-- Task prompt --
Copy out the entries that follow, unchanged.

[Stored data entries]
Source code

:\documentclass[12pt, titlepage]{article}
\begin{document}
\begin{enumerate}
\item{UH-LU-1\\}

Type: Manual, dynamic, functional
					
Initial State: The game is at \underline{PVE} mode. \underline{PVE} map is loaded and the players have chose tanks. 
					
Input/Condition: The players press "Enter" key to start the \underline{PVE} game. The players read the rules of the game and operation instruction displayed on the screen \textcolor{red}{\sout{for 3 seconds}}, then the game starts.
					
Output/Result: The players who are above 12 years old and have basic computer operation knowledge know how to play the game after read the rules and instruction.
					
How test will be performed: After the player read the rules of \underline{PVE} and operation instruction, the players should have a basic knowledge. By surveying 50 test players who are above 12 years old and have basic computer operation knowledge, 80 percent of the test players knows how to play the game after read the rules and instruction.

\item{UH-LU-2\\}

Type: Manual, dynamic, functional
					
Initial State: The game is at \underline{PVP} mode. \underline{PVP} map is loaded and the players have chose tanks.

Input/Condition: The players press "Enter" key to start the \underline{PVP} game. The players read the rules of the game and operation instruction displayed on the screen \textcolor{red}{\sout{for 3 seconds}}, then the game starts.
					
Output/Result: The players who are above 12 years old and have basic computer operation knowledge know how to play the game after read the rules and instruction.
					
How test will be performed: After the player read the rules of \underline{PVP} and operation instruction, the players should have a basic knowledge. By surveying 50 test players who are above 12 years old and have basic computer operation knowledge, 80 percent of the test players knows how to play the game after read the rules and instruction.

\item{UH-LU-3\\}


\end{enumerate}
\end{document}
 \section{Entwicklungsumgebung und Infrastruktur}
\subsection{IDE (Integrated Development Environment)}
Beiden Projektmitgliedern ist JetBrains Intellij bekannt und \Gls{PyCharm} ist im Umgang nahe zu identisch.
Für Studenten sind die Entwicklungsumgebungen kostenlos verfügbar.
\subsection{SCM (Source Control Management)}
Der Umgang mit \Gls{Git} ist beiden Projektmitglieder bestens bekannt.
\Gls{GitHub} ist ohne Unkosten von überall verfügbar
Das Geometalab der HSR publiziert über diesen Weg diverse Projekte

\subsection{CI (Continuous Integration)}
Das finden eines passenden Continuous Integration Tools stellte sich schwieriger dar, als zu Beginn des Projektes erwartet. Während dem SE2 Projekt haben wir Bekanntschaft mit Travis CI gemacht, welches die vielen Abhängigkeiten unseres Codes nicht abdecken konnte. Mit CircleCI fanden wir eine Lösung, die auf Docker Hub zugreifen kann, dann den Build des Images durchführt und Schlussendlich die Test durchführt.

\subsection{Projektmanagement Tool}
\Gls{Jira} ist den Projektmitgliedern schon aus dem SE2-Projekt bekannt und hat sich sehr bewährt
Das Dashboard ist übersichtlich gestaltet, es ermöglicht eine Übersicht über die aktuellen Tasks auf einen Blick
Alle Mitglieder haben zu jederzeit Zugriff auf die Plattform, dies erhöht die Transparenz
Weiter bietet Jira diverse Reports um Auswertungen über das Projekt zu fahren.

-- Result for this exercise --
Source code

:\documentclass[12pt, titlepage]{article}
\begin{document}
\begin{enumerate}
\item{UH-LU-1\\}

Type: Manual, dynamic, functional
					
Initial State: The game is at \underline{PVE} mode. \underline{PVE} map is loaded and the players have chose tanks. 
					
Input/Condition: The players press "Enter" key to start the \underline{PVE} game. The players read the rules of the game and operation instruction displayed on the screen \textcolor{red}{\sout{for 3 seconds}}, then the game starts.
					
Output/Result: The players who are above 12 years old and have basic computer operation knowledge know how to play the game after read the rules and instruction.
					
How test will be performed: After the player read the rules of \underline{PVE} and operation instruction, the players should have a basic knowledge. By surveying 50 test players who are above 12 years old and have basic computer operation knowledge, 80 percent of the test players knows how to play the game after read the rules and instruction.

\item{UH-LU-2\\}

Type: Manual, dynamic, functional
					
Initial State: The game is at \underline{PVP} mode. \underline{PVP} map is loaded and the players have chose tanks.

Input/Condition: The players press "Enter" key to start the \underline{PVP} game. The players read the rules of the game and operation instruction displayed on the screen \textcolor{red}{\sout{for 3 seconds}}, then the game starts.
					
Output/Result: The players who are above 12 years old and have basic computer operation knowledge know how to play the game after read the rules and instruction.
					
How test will be performed: After the player read the rules of \underline{PVP} and operation instruction, the players should have a basic knowledge. By surveying 50 test players who are above 12 years old and have basic computer operation knowledge, 80 percent of the test players knows how to play the game after read the rules and instruction.

\item{UH-LU-3\\}


\end{enumerate}
\end{document}
 \section{Entwicklungsumgebung und Infrastruktur}
\subsection{IDE (Integrated Development Environment)}
Beiden Projektmitgliedern ist JetBrains Intellij bekannt und \Gls{PyCharm} ist im Umgang nahe zu identisch.
Für Studenten sind die Entwicklungsumgebungen kostenlos verfügbar.
\subsection{SCM (Source Control Management)}
Der Umgang mit \Gls{Git} ist beiden Projektmitglieder bestens bekannt.
\Gls{GitHub} ist ohne Unkosten von überall verfügbar
Das Geometalab der HSR publiziert über diesen Weg diverse Projekte

\subsection{CI (Continuous Integration)}
Das finden eines passenden Continuous Integration Tools stellte sich schwieriger dar, als zu Beginn des Projektes erwartet. Während dem SE2 Projekt haben wir Bekanntschaft mit Travis CI gemacht, welches die vielen Abhängigkeiten unseres Codes nicht abdecken konnte. Mit CircleCI fanden wir eine Lösung, die auf Docker Hub zugreifen kann, dann den Build des Images durchführt und Schlussendlich die Test durchführt.

\subsection{Projektmanagement Tool}
\Gls{Jira} ist den Projektmitgliedern schon aus dem SE2-Projekt bekannt und hat sich sehr bewährt
Das Dashboard ist übersichtlich gestaltet, es ermöglicht eine Übersicht über die aktuellen Tasks auf einen Blick
Alle Mitglieder haben zu jederzeit Zugriff auf die Plattform, dies erhöht die Transparenz
Weiter bietet Jira diverse Reports um Auswertungen über das Projekt zu fahren.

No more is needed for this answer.